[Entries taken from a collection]
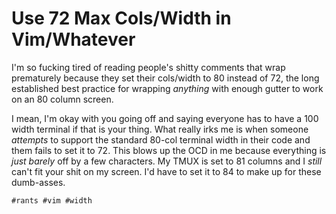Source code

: # Use 72 Max Cols/Width in Vim/Whatever

I'm so fucking tired of reading people's shitty comments that wrap
prematurely because they set their cols/width to 80 instead of 72, the
long established best practice for wrapping *anything* with enough
gutter to work on an 80 column screen.

I mean, I'm okay with you going off and saying everyone has to have a
100 width terminal if that is your thing. What really irks me is when
someone *attempts* to support the standard 80-col terminal width in
their code and them fails to set it to 72. This blows up the OCD in me
because everything is *just barely* off by a few characters. My TMUX is
set to 81 columns and I *still* can't fit your shit on my screen. I'd
have to set it to 84 to make up for these dumb-asses.

    #rants #vim #width
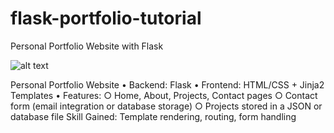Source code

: # flask-portfolio-tutorial

Personal Portfolio Website with Flask

![alt text](image.png)

Personal Portfolio Website
• Backend: Flask
• Frontend: HTML/CSS + Jinja2 Templates
• Features:
○ Home, About, Projects, Contact pages
○ Contact form (email integration or database storage)
○ Projects stored in a JSON or database file
Skill Gained: Template rendering, routing, form handling
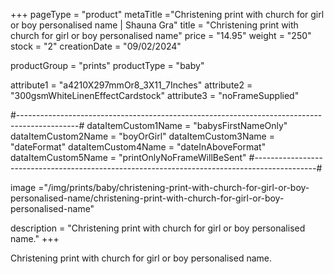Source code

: +++
pageType = "product"
metaTitle ="Christening print with church for girl or boy personalised name | Shauna Gra"
title = "Christening print with church for girl or boy personalised name"
price = "14.95"
weight = "250" 
stock = "2"
creationDate = "09/02/2024"

productGroup = "prints"
productType = "baby"

 
attribute1 = "a4210X297mmOr8_3X11_7Inches" 
attribute2 = "300gsmWhiteLinenEffectCardstock"
attribute3 = "noFrameSupplied"

#---------------------------------------------------------------------------------------------#
dataItemCustom1Name = "babysFirstNameOnly"
dataItemCustom2Name = "boyOrGirl"
dataItemCustom3Name = "dateFormat"
dataItemCustom4Name = "dateInAboveFormat"
dataItemCustom5Name = "printOnlyNoFrameWillBeSent"
#---------------------------------------------------------------------------------------------#

image ="/img/prints/baby/christening-print-with-church-for-girl-or-boy-personalised-name/christening-print-with-church-for-girl-or-boy-personalised-name"

description = "Christening print with church for girl or boy personalised name."
+++

Christening print with church for girl or boy personalised name.
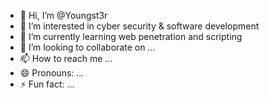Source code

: - 👋 Hi, I’m @Youngst3r
- 👀 I’m interested in cyber security & software development 
- 🌱 I’m currently learning web penetration and scripting 
- 💞️ I’m looking to collaborate on ...
- 📫 How to reach me ...
- 😄 Pronouns: ...
- ⚡ Fun fact: ...

<!---
Youngst3r/Youngst3r is a ✨ special ✨ repository because its `README.md` (this file) appears on your GitHub profile.
You can click the Preview link to take a look at your changes.
--->
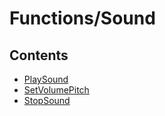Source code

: # Functions/Sound

## Contents

- [PlaySound](PlaySound.float.float.float.bool.float.md)
- [SetVolumePitch](SetVolumePitch.float.float.float.md)
- [StopSound](StopSound.float.md)

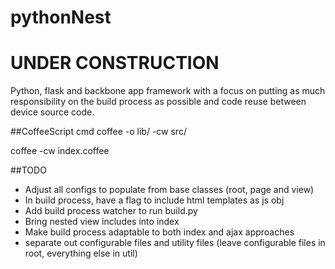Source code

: pythonNest
=====

# UNDER CONSTRUCTION

Python, flask and backbone app framework with a focus on putting as much responsibility on the build process as possible and code reuse between device source code.

##CoffeeScript cmd
coffee -o lib/ -cw src/

coffee -cw index.coffee

##TODO
* Adjust all configs to populate from base classes (root, page and view)
* In build process, have a flag to include html templates as js obj
* Add build process watcher to run build.py
* Bring nested view includes into index
* Make build process adaptable to both index and ajax approaches
* separate out configurable files and utility files (leave configurable files in root, everything else in util)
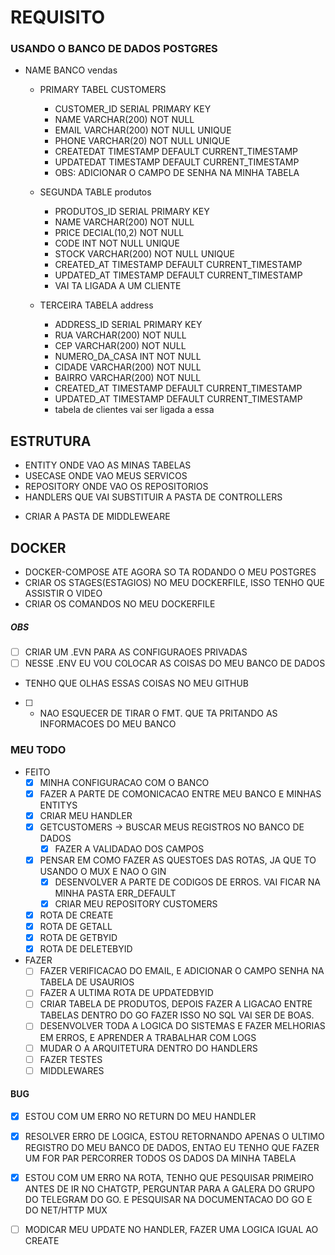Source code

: # REQUISITO
### USANDO O BANCO DE DADOS POSTGRES

 - NAME BANCO vendas
    
    - PRIMARY TABEL CUSTOMERS
        - CUSTOMER_ID SERIAL PRIMARY KEY
        - NAME VARCHAR(200) NOT NULL
        - EMAIL VARCHAR(200) NOT NULL UNIQUE
        - PHONE VARCHAR(20) NOT NULL UNIQUE
        - CREATEDAT TIMESTAMP DEFAULT CURRENT_TIMESTAMP
        - UPDATEDAT TIMESTAMP DEFAULT CURRENT_TIMESTAMP
        * OBS: ADICIONAR O CAMPO DE SENHA NA MINHA TABELA
    
    - SEGUNDA TABLE produtos
      - PRODUTOS_ID SERIAL PRIMARY KEY
      - NAME VARCHAR(200) NOT NULL
      - PRICE DECIAL(10,2) NOT NULL
      - CODE INT NOT NULL UNIQUE
      - STOCK VARCHAR(200) NOT NULL UNIQUE
      - CREATED_AT TIMESTAMP DEFAULT CURRENT_TIMESTAMP
      - UPDATED_AT TIMESTAMP DEFAULT CURRENT_TIMESTAMP
      - VAI TA LIGADA A UM CLIENTE
    
    - TERCEIRA TABELA address
      - ADDRESS_ID SERIAL PRIMARY KEY
      - RUA VARCHAR(200) NOT NULL
      - CEP VARCHAR(200) NOT NULL
      - NUMERO_DA_CASA INT NOT NULL
      - CIDADE VARCHAR(200) NOT NULL
      - BAIRRO VARCHAR(200) NOT NULL
      - CREATED_AT TIMESTAMP DEFAULT CURRENT_TIMESTAMP
      - UPDATED_AT TIMESTAMP DEFAULT CURRENT_TIMESTAMP
      - tabela de clientes vai ser ligada a essa

## ESTRUTURA
  - ENTITY ONDE VAO AS MINAS TABELAS
  - USECASE ONDE VAO MEUS SERVICOS
  - REPOSITORY ONDE VAO OS REPOSITORIOS
  - HANDLERS QUE VAI SUBSTITUIR A PASTA DE CONTROLLERS
  * CRIAR A PASTA DE MIDDLEWEARE

## DOCKER
  - DOCKER-COMPOSE ATE AGORA SO TA RODANDO O MEU POSTGRES
  - CRIAR OS STAGES(ESTAGIOS) NO MEU DOCKERFILE, ISSO TENHO QUE ASSISTIR O VIDEO
  - CRIAR OS COMANDOS NO MEU DOCKERFILE

##### OBS
  - [ ] CRIAR UM .EVN PARA AS CONFIGURAOES PRIVADAS
  - [ ] NESSE .ENV EU VOU COLOCAR AS COISAS DO MEU BANCO DE DADOS
   - TENHO QUE OLHAS ESSAS COISAS NO MEU GITHUB
  - [ ] * NAO ESQUECER DE TIRAR O FMT. QUE TA PRITANDO AS INFORMACOES DO MEU BANCO

### MEU TODO
- FEITO
 	- [X] MINHA CONFIGURACAO COM O BANCO
	- [X] FAZER A PARTE DE COMONICACAO ENTRE MEU BANCO E MINHAS ENTITYS
 	- [X] CRIAR MEU HANDLER
  - [X] GETCUSTOMERS -> BUSCAR MEUS REGISTROS NO BANCO DE DADOS
 	- [X] FAZER A VALIDADAO DOS CAMPOS
  - [X] PENSAR EM COMO FAZER AS QUESTOES DAS ROTAS, JA QUE TO USANDO O MUX E NAO O GIN
 	- [X] DESENVOLVER A PARTE DE CODIGOS DE ERROS. VAI FICAR NA MINHA PASTA ERR_DEFAULT
 	- [X] CRIAR MEU REPOSITORY CUSTOMERS
  - [X] ROTA DE CREATE
  - [X] ROTA DE GETALL
  - [X] ROTA DE GETBYID
  - [X] ROTA DE DELETEBYID

- FAZER
  - [ ] FAZER VERIFICACAO DO EMAIL, E ADICIONAR O CAMPO SENHA NA TABELA DE USAURIOS
  - [ ] FAZER A ULTIMA ROTA DE UPDATEDBYID
  - [ ] CRIAR TABELA DE PRODUTOS, DEPOIS FAZER A LIGACAO ENTRE TABELAS DENTRO DO GO
        FAZER ISSO NO SQL VAI SER DE BOAS.
  - [ ] DESENVOLVER TODA A LOGICA DO SISTEMAS E FAZER MELHORIAS EM ERROS, E APRENDER
        A TRABALHAR COM LOGS
  - [ ] MUDAR O A ARQUITETURA DENTRO DO HANDLERS
  - [ ] FAZER TESTES
  - [ ] MIDDLEWARES   
#### BUG
  - [x] ESTOU COM UM ERRO NO RETURN DO MEU HANDLER
  - [x] RESOLVER ERRO DE LOGICA, ESTOU RETORNANDO APENAS O ULTIMO REGISTRO DO MEU BANCO DE DADOS, ENTAO EU TENHO QUE FAZER UM FOR PAR PERCORRER TODOS OS DADOS DA MINHA TABELA

  - [X] ESTOU COM UM ERRO NA ROTA, TENHO QUE PESQUISAR PRIMEIRO ANTES DE IR NO CHATGTP, PERGUNTAR PARA A GALERA DO GRUPO DO TELEGRAM DO GO. E PESQUISAR NA DOCUMENTACAO DO GO E DO NET/HTTP MUX
  - [ ] MODICAR MEU UPDATE NO HANDLER, FAZER UMA LOGICA IGUAL AO CREATE 

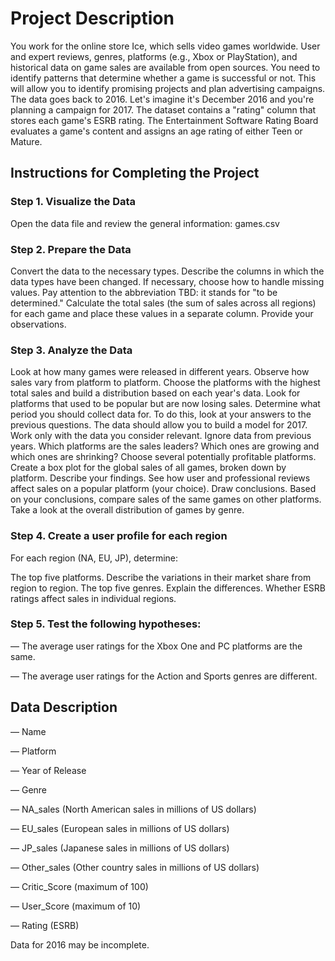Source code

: # Project Description
You work for the online store Ice, which sells video games worldwide. User and expert reviews, genres, platforms (e.g., Xbox or PlayStation), and historical data on game sales are available from open sources. You need to identify patterns that determine whether a game is successful or not. This will allow you to identify promising projects and plan advertising campaigns.
The data goes back to 2016. Let's imagine it's December 2016 and you're planning a campaign for 2017.
The dataset contains a "rating" column that stores each game's ESRB rating. The Entertainment Software Rating Board evaluates a game's content and assigns an age rating of either Teen or Mature.

## Instructions for Completing the Project
### Step 1. Visualize the Data

Open the data file and review the general information: games.csv

### Step 2. Prepare the Data

Convert the data to the necessary types.
Describe the columns in which the data types have been changed.
If necessary, choose how to handle missing values.
Pay attention to the abbreviation TBD: it stands for "to be determined."
Calculate the total sales (the sum of sales across all regions) for each game and place these values ​​in a separate column.
Provide your observations.

### Step 3. Analyze the Data

Look at how many games were released in different years.
Observe how sales vary from platform to platform. Choose the platforms with the highest total sales and build a distribution based on each year's data. Look for platforms that used to be popular but are now losing sales.
Determine what period you should collect data for. To do this, look at your answers to the previous questions. The data should allow you to build a model for 2017.
Work only with the data you consider relevant. Ignore data from previous years.
Which platforms are the sales leaders? Which ones are growing and which ones are shrinking? Choose several potentially profitable platforms.
Create a box plot for the global sales of all games, broken down by platform. Describe your findings.
See how user and professional reviews affect sales on a popular platform (your choice). Draw conclusions.
Based on your conclusions, compare sales of the same games on other platforms.
Take a look at the overall distribution of games by genre.

### Step 4. Create a user profile for each region

For each region (NA, EU, JP), determine:

The top five platforms. Describe the variations in their market share from region to region.
The top five genres. Explain the differences.
Whether ESRB ratings affect sales in individual regions.

### Step 5. Test the following hypotheses:

— The average user ratings for the Xbox One and PC platforms are the same.

— The average user ratings for the Action and Sports genres are different.

## Data Description

— Name

— Platform

— Year of Release

— Genre

— NA_sales (North American sales in millions of US dollars)

— EU_sales (European sales in millions of US dollars)

— JP_sales (Japanese sales in millions of US dollars)

— Other_sales (Other country sales in millions of US dollars)

— Critic_Score (maximum of 100)

— User_Score (maximum of 10)

— Rating (ESRB)

Data for 2016 may be incomplete.
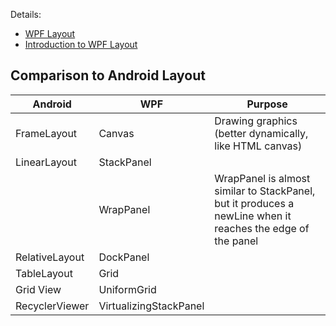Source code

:Details:
* [WPF Layout](https://docs.microsoft.com/en-us/dotnet/framework/wpf/advanced/layout)
* [Introduction to WPF Layout](https://www.wpftutorial.net/LayoutProperties.html)

## Comparison to Android Layout
| Android | WPF | Purpose |
|---------|-----|---------|
| FrameLayout | Canvas | Drawing graphics (better dynamically, like HTML canvas) |
| LinearLayout | StackPanel | |
|              | WrapPanel  | WrapPanel is almost similar to StackPanel, but it produces a newLine when it reaches the edge of the panel |
| RelativeLayout | DockPanel | |
| TableLayout | Grid | |
| Grid View  | UniformGrid | |
| RecyclerViewer | VirtualizingStackPanel | |
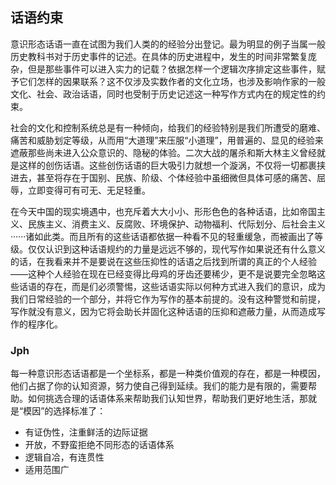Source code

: ## 话语约束

意识形态话语一直在试图为我们人类的的经验分出登记。最为明显的例子当属一般历史教科书对于历史事件的记述。在具体的历史进程中，发生的时间非常繁复庞杂，但是那些事件可以进入实力的记载？依据怎样一个逻辑次序排定这些事件，赋予它们怎样的因果联系？这不仅涉及实数作者的文化立场，也涉及影响作家的一般文化、社会、政治话语，同时也受制于历史记述这一种写作方式内在的规定性的约束。

社会的文化和控制系统总是有一种倾向，给我们的经验特别是我们所遭受的磨难、痛苦和威胁划定等级，从而用“大道理”来压服“小道理”，用普遍的、显见的经验来遮蔽那些尚未进入公众意识的、隐秘的体验。二次大战的屠杀和斯大林主义曾经就是这样的创伤话语。这些创伤话语的巨大吸引力就想一个漩涡，不仅将一切都裹挟进去，甚至将存在于国别、民族、阶级、个体经验中虽细微但具体可感的痛苦、屈辱，立即变得可有可无、无足轻重。

在今天中国的现实境遇中，也充斥着大大小小、形形色色的各种话语，比如帝国主义、民族主义、消费主义、反腐败、环境保护、动物福利、代际划分、后社会主义······诸如此类。而且所有的这些话语都依据一种看不见的轻重缓急，而被画出了等级。仅仅认识到这种话语规约的力量是远远不够的，现代写作如果说还有什么意义的话，在我看来并不是要说在这些压抑性的话语之后找到所谓的真正的个人经验——这种个人经验在现在已经变得比母鸡的牙齿还要稀少，更不是说要完全忽略这些话语的存在，而是们必须警惕，这些话语实际以何种方式进入我们的意识，成为我们日常经验的一个部分，并将它作为写作的基本前提的。没有这种警觉和前提，写作就没有意义，因为它将会助长并固化这种话语的压抑和遮蔽力量，从而造成写作的程序化。


### Jph

每一种意识形态话语都是一个坐标系，都是一种类价值观的存在，都是一种模因，他们占据了你的认知资源，努力使自己得到延续。我们的能力是有限的，需要帮助。如何挑选合理的话语体系来帮助我们认知世界，帮助我们更好地生活，那就是“模因”的选择标准了：  
- 有证伪性，注重鲜活的边际证据
- 开放，不野蛮拒绝不同形态的话语体系
- 逻辑自冾，有连贯性
- 适用范围广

__PROBLEM DETAILS__:
Within the lines above, find those holding the word "DENTRO" and copy them.

__SOLUTION FOR THIS TASK__:
  - [ ] CRIAR TABELA DE PRODUTOS, DEPOIS FAZER A LIGACAO ENTRE TABELAS DENTRO DO GO
  - [ ] MUDAR O A ARQUITETURA DENTRO DO HANDLERS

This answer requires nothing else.